OK, so you have piqued my curiosity for the plotmaster. I can see it as a tool used for maybe an acre or less. Any more than that, probably not.

Keep in mind, there *ARE* other solutions.... you just have to use your creativity!

Since I have a pretty darn nice disc already, and a whole bunch of Danish S-tines laying around, I though I could maybe duplicate the thing with little effort. Bowhunter311 summed it up nicely, so here is his take:

http://www.archerytalk.com/vb/showthread.php?t=1214763


bowhuntr311 said:


> Yea I gotta agree, if your 12acres is all in one field dont bother with an ATV. However, please read the rest of my reply {it may get lengthy} I do consider myself an "ATV Farmer." I have used the King Kutter disc and the HS Disc (Tartergate); and some off brand flip disc. Discs, Mowers, Seeders, Tillers, Cultipackers, Rollers, Diggers, you name it, I've tried pulling it with a wheeler. I have never used the actual plot master so take what I have to say how you want.
> 
> Can I ask what price you can buy one of these for? I have been looking on Google Shopping quick and cant seem to find any of the plotmasters for less than $2500.
> 
> Plotmaster = Disc, Seeder, Roller, Drag (am I missing anything) = $2500
> 
> Separate:
> Disc - $900 (Local Farm Supply)
> NICE - Electric seeder atv rack mount - $160
> Roller - Swisher 48in - $300
> Drag - Get a bedspring $25.
> TOTAL = $1400
> 
> My suggestion is to get them in separate items; why?
> 
> Your not going to be making one pass from sod to seeded to packed and off the field. With a disc, even in previous tilled ground your going to have to make at least 2 passes. On sod you may be looking at 5-7passes. Then your going to have to drag it flat 1 pass. Then spread your seed, then pack it in. You cant seed with this thing and roll it flat at the same time. The spreader is going to throw your seed well behind the machine and behind the roller, so you have to make at least 2passes just to seed and pack. And the roller on this thing is small and useless unless you filled it with sand then it still couldn't way more than 150lbs. Barely going to press the dirt, more going to just roll on top. So that's why I WOULDN'T get the plotmaster.
> 
> The disc has adjustable angle gangs and you can adjust the large knobby tires for depth so it doesn't pull so hard in good tilled dirt. It does have cultipacker attachment and a spot to carry a special chainlink drag they make for it. The cultipacker for it is about as expensive as the disc itself. This is by far the best disc on the market for an ATV. http://www.tartergate.com/switch.php...site=tt&emp=tt
> 
> Roller VS Cultipacker. I suggest getting the cultipacker over a roller because of the small nubs on the wheels. You have a better chance of pushing your seed into the earth slightly farther and you don't create a crust near as much with as a roller. Store bought cultipackers are expensive, I found a 48in wing piece laying in the back of a grove at one of my neighbors farms. He gave it to me for free, needed a little work and once I find some running gear for it I'm going to make it a flip style so it has wheels under it. Maybe someone else can chime in on why cultipackers are better than rollers.

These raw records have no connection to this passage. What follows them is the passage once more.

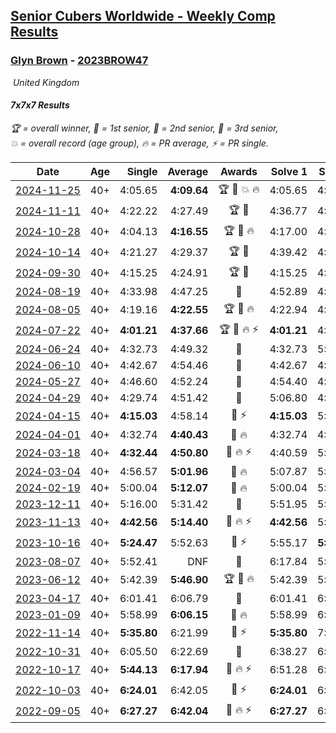 <style>table {white-space: nowrap;}</style>
<link rel="stylesheet" type="text/css" href="/scw-comp/css/flags.css" />

## [Senior Cubers Worldwide - Weekly Comp Results](/scw-comp/results/)
### [Glyn Brown](README.md) - [2023BROW47](https://www.worldcubeassociation.org/persons/2023BROW47?event=777)

<i class="flag flag-GB" />&nbsp;United Kingdom

#### 7x7x7 Results

<span style="white-space: nowrap;">🏆 = overall winner</span>, <span style="white-space: nowrap;">🥇 = 1st senior</span>, <span style="white-space: nowrap;">🥈 = 2nd senior</span>, <span style="white-space: nowrap;">🥉 = 3rd senior</span>, <span style="white-space: nowrap;">💥 = overall record (age group)</span>, <span style="white-space: nowrap;">🔥 = PR average</span>, <span style="white-space: nowrap;">⚡ = PR single</span>.

| Date | Age | Single | Average | Awards | Solve 1 | Solve 2 | Solve 3 | Video |
| :--: | :--: | --: | --: | :--: | --: | --: | --: | :-- |
| [2024-11-25](../../results/2024-11-25/777.md) | 40+ | 4:05.65 | **4:09.64** | 🏆 🥇 💥 🔥 | 4:05.65 | 4:12.76 | 4:10.52 | [Desktop](https://www.facebook.com/events/568276315811932/permalink/570191025620461) / [Mobile](https://m.facebook.com/events/568276315811932?view=permalink&id=570191025620461) |
| [2024-11-11](../../results/2024-11-11/777.md) | 40+ | 4:22.22 | 4:27.49 | 🏆 🥇 | 4:36.77 | 4:22.22 | 4:23.48 | [Desktop](https://www.facebook.com/events/456459500381444/permalink/465044839522910) / [Mobile](https://m.facebook.com/events/456459500381444?view=permalink&id=465044839522910) |
| [2024-10-28](../../results/2024-10-28/777.md) | 40+ | 4:04.13 | **4:16.55** | 🏆 🥇 🔥 | 4:17.00 | 4:04.13 | 4:28.52 | [Desktop](https://www.facebook.com/events/1343692439829519/permalink/1346066559592107) / [Mobile](https://m.facebook.com/events/1343692439829519?view=permalink&id=1346066559592107) |
| [2024-10-14](../../results/2024-10-14/777.md) | 40+ | 4:21.27 | 4:29.37 | 🏆 🥇 | 4:39.42 | 4:21.27 | 4:27.42 | [Desktop](https://www.facebook.com/events/1556569994978787/permalink/1563503180952135) / [Mobile](https://m.facebook.com/events/1556569994978787?view=permalink&id=1563503180952135) |
| [2024-09-30](../../results/2024-09-30/777.md) | 40+ | 4:15.25 | 4:24.91 | 🏆 🥇 | 4:15.25 | 4:36.56 | 4:22.93 | [Desktop](https://www.facebook.com/events/1448319499191380/permalink/1452387358784594) / [Mobile](https://m.facebook.com/events/1448319499191380?view=permalink&id=1452387358784594) |
| [2024-08-19](../../results/2024-08-19/777.md) | 40+ | 4:33.98 | 4:47.25 | 🥉 | 4:52.89 | 4:33.98 | 4:54.89 | [Desktop](https://www.facebook.com/events/969856414942868/permalink/978929884035521) / [Mobile](https://m.facebook.com/events/969856414942868?view=permalink&id=978929884035521) |
| [2024-08-05](../../results/2024-08-05/777.md) | 40+ | 4:19.16 | **4:22.55** | 🏆 🥇 🔥 | 4:22.94 | 4:19.16 | 4:25.54 | [Desktop](https://www.facebook.com/events/843031524469348/permalink/845871290852038) / [Mobile](https://m.facebook.com/events/843031524469348?view=permalink&id=845871290852038) |
| [2024-07-22](../../results/2024-07-22/777.md) | 40+ | **4:01.21** | **4:37.66** | 🏆 🥇 🔥 ⚡ | **4:01.21** | 4:36.67 | 5:15.09 | [Desktop](https://www.facebook.com/events/785148847162745/permalink/791127169898246) / [Mobile](https://m.facebook.com/events/785148847162745?view=permalink&id=791127169898246) |
| [2024-06-24](../../results/2024-06-24/777.md) | 40+ | 4:32.73 | 4:49.32 | 🥈 | 4:32.73 | 5:08.93 | 4:46.31 | [Desktop](https://www.facebook.com/events/500485402410682/permalink/504420135350542) / [Mobile](https://m.facebook.com/events/500485402410682?view=permalink&id=504420135350542) |
| [2024-06-10](../../results/2024-06-10/777.md) | 40+ | 4:42.67 | 4:54.46 | 🥈 | 4:42.67 | 4:55.82 | 5:04.90 | [Desktop](https://www.facebook.com/events/804039971828225/permalink/812171341015088) / [Mobile](https://m.facebook.com/events/804039971828225?view=permalink&id=812171341015088) |
| [2024-05-27](../../results/2024-05-27/777.md) | 40+ | 4:46.60 | 4:52.24 | 🥈 | 4:54.40 | 4:55.71 | 4:46.60 | [Desktop](https://www.facebook.com/events/476090921456450/permalink/481792080886334) / [Mobile](https://m.facebook.com/events/476090921456450?view=permalink&id=481792080886334) |
| [2024-04-29](../../results/2024-04-29/777.md) | 40+ | 4:29.74 | 4:51.42 | 🥈 | 5:06.80 | 4:29.74 | 4:57.71 | [Desktop](https://www.facebook.com/events/457727373442774/permalink/466552782560233) / [Mobile](https://m.facebook.com/events/457727373442774?view=permalink&id=466552782560233) |
| [2024-04-15](../../results/2024-04-15/777.md) | 40+ | **4:15.03** | 4:58.14 | 🥉 ⚡ | **4:15.03** | 5:20.31 | 5:19.07 | [Desktop](https://www.facebook.com/events/824973009507415/permalink/832747298729986) / [Mobile](https://m.facebook.com/events/824973009507415?view=permalink&id=832747298729986) |
| [2024-04-01](../../results/2024-04-01/777.md) | 40+ | 4:32.74 | **4:40.43** | 🥈 🔥 | 4:32.74 | 4:53.28 | 4:35.28 | [Desktop](https://www.facebook.com/events/3767623586842150/permalink/3770292649908577) / [Mobile](https://m.facebook.com/events/3767623586842150?view=permalink&id=3770292649908577) |
| [2024-03-18](../../results/2024-03-18/777.md) | 40+ | **4:32.44** | **4:50.80** | 🥈 🔥 ⚡ | 4:40.59 | 5:19.37 | **4:32.44** | [Desktop](https://www.facebook.com/events/386186517521787/permalink/394187533388352) / [Mobile](https://m.facebook.com/events/386186517521787?view=permalink&id=394187533388352) |
| [2024-03-04](../../results/2024-03-04/777.md) | 40+ | 4:56.57 | **5:01.96** | 🥈 🔥 | 5:07.87 | 5:01.44 | 4:56.57 | [Desktop](https://www.facebook.com/events/3564311457163699/permalink/3566789173582594) / [Mobile](https://m.facebook.com/events/3564311457163699?view=permalink&id=3566789173582594) |
| [2024-02-19](../../results/2024-02-19/777.md) | 40+ | 5:00.04 | **5:12.07** | 🥉 🔥 | 5:00.04 | 5:23.69 | 5:12.48 | [Desktop](https://www.facebook.com/events/937364477878870/permalink/940449120903739) / [Mobile](https://m.facebook.com/events/937364477878870?view=permalink&id=940449120903739) |
| [2023-12-11](../../results/2023-12-11/777.md) | 40+ | 5:16.00 | 5:31.42 | 🥈 | 5:51.95 | 5:16.00 | 5:26.31 | [Desktop](https://www.facebook.com/events/101679999707522/permalink/106788665863322) / [Mobile](https://m.facebook.com/events/101679999707522?view=permalink&id=106788665863322) |
| [2023-11-13](../../results/2023-11-13/777.md) | 40+ | **4:42.56** | **5:14.40** | 🥈 🔥 ⚡ | **4:42.56** | 5:06.73 | 5:53.92 | [Desktop](https://www.facebook.com/events/1374628593479428/permalink/1380189439590010) / [Mobile](https://m.facebook.com/events/1374628593479428?view=permalink&id=1380189439590010) |
| [2023-10-16](../../results/2023-10-16/777.md) | 40+ | **5:24.47** | 5:52.63 | 🥈 ⚡ | 5:55.17 | **5:24.47** | 6:18.26 | [Desktop](https://www.facebook.com/events/754076313399498/permalink/763124989161297) / [Mobile](https://m.facebook.com/events/754076313399498?view=permalink&id=763124989161297) |
| [2023-08-07](../../results/2023-08-07/777.md) | 40+ | 5:52.41 | DNF | 🥈 | 6:17.84 | 5:52.41 | DNF | [Desktop](https://www.facebook.com/events/310216218066087/permalink/316971167390592) / [Mobile](https://m.facebook.com/events/310216218066087?view=permalink&id=316971167390592) |
| [2023-06-12](../../results/2023-06-12/777.md) | 40+ | 5:42.39 | **5:46.90** | 🏆 🥇 🔥 | 5:42.39 | 5:46.28 | 5:52.02 | [Desktop](https://www.facebook.com/events/575948201291091/permalink/582845290601382) / [Mobile](https://m.facebook.com/events/575948201291091?view=permalink&id=582845290601382) |
| [2023-04-17](../../results/2023-04-17/777.md) | 40+ | 6:01.41 | 6:06.79 | 🥈 | 6:01.41 | 6:08.82 | 6:10.14 | [Desktop](https://www.facebook.com/events/175752445390498/permalink/182309501401459) / [Mobile](https://m.facebook.com/events/175752445390498?view=permalink&id=182309501401459) |
| [2023-01-09](../../results/2023-01-09/777.md) | 40+ | 5:58.99 | **6:06.15** | 🥈 🔥 | 5:58.99 | 6:14.04 | 6:05.41 | [Desktop](https://www.facebook.com/events/1531132474062600/permalink/1540957159746798) / [Mobile](https://m.facebook.com/events/1531132474062600?view=permalink&id=1540957159746798) |
| [2022-11-14](../../results/2022-11-14/777.md) | 40+ | **5:35.80** | 6:21.99 | 🥈 ⚡ | **5:35.80** | 7:22.96 | 6:07.22 | [Desktop](https://www.facebook.com/events/823524585526773/permalink/833130961232802) / [Mobile](https://m.facebook.com/events/823524585526773?view=permalink&id=833130961232802) |
| [2022-10-31](../../results/2022-10-31/777.md) | 40+ | 6:05.50 | 6:22.69 | 🥈 | 6:38.27 | 6:24.29 | 6:05.50 | [Desktop](https://www.facebook.com/events/635474734791505/permalink/643186914020287) / [Mobile](https://m.facebook.com/events/635474734791505?view=permalink&id=643186914020287) |
| [2022-10-17](../../results/2022-10-17/777.md) | 40+ | **5:44.13** | **6:17.94** | 🥈 🔥 ⚡ | 6:51.28 | 6:18.40 | **5:44.13** | [Desktop](https://www.facebook.com/events/815539682815599/permalink/835507670818800) / [Mobile](https://m.facebook.com/events/815539682815599?view=permalink&id=835507670818800) |
| [2022-10-03](../../results/2022-10-03/777.md) | 40+ | **6:24.01** | 6:42.05 | 🥇 ⚡ | **6:24.01** | 6:28.13 | 7:14.02 | [Desktop](https://www.facebook.com/events/815539682815599/permalink/821790812190486) / [Mobile](https://m.facebook.com/events/815539682815599?view=permalink&id=821790812190486) |
| [2022-09-05](../../results/2022-09-05/777.md) | 40+ | **6:27.27** | **6:42.04** | 🥇 🔥 ⚡ | **6:27.27** | 6:46.85 | 6:51.99 | [Desktop](https://www.facebook.com/events/448393960648054/permalink/451473773673406) / [Mobile](https://m.facebook.com/events/448393960648054?view=permalink&id=451473773673406) |


<!-- Global site tag (gtag.js) - Google Analytics -->
<script async src="https://www.googletagmanager.com/gtag/js?id=UA-86348435-3"></script>
<script>window.dataLayer = window.dataLayer || []; function gtag() {dataLayer.push(arguments);} gtag('js', new Date()); gtag('config', 'UA-86348435-3');</script>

And, pretty much the way I feel about implements designed for ATV's.....



M.Magis said:


> You can get a tractor and proper equipment for far less than a "big" ATV, which WILL NOT handle 12 acres of tillage. Here's some advice on ATV implements, under built and over priced. Have fun. The arrogance of some people who admittedly don't know what they're talking about is mind boggling.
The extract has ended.